### What you should do:
Pick out all lines in the listing holding the string "texttt" and copy them.
--
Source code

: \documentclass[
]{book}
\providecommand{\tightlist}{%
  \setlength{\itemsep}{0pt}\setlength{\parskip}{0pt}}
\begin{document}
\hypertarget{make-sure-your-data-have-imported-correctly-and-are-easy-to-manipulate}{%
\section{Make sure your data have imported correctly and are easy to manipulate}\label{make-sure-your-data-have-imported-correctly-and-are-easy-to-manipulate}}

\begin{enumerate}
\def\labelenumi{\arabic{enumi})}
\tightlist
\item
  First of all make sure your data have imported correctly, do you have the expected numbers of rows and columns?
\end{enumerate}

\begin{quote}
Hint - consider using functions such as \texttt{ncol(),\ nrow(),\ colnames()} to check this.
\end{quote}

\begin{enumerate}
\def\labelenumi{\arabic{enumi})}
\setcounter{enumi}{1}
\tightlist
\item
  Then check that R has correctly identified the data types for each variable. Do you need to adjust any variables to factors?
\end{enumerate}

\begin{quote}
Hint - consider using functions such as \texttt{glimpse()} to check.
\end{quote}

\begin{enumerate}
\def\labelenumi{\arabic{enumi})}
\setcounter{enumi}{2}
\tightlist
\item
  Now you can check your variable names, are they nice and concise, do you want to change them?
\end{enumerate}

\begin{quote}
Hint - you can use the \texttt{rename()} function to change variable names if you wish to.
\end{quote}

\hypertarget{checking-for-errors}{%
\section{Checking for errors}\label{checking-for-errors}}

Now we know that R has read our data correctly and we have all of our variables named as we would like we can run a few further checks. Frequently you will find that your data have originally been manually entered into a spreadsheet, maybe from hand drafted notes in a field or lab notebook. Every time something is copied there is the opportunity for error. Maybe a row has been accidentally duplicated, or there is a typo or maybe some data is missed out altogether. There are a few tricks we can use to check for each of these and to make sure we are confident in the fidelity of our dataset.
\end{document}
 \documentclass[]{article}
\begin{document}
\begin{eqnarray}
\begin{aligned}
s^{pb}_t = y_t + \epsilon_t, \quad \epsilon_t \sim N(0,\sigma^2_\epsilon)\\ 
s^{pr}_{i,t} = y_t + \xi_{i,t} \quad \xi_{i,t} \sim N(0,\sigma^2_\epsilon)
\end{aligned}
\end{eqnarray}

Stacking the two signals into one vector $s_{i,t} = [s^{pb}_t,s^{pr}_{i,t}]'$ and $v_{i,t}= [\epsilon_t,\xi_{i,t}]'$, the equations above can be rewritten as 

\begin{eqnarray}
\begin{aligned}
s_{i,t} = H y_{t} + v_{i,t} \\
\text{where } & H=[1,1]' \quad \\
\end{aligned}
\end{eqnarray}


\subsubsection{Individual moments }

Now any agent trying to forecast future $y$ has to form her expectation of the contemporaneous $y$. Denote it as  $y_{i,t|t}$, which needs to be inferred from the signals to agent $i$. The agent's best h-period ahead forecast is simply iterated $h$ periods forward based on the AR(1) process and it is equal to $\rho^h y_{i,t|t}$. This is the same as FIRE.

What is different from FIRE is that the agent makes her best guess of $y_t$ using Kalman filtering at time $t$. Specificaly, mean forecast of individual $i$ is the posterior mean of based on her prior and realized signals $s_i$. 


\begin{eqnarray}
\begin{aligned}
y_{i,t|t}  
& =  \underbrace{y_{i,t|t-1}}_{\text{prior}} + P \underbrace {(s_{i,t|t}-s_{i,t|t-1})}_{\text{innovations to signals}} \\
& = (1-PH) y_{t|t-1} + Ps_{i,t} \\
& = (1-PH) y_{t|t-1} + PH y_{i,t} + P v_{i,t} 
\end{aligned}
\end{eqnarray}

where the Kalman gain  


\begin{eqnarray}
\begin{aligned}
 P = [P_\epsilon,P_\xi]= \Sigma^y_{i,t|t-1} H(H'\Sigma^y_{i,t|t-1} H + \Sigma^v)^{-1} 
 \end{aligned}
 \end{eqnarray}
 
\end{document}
--
### Result of the exercise:
Hint - consider using functions such as \texttt{ncol(),\ nrow(),\ colnames()} to check this.
Hint - consider using functions such as \texttt{glimpse()} to check.
Hint - you can use the \texttt{rename()} function to change variable names if you wish to.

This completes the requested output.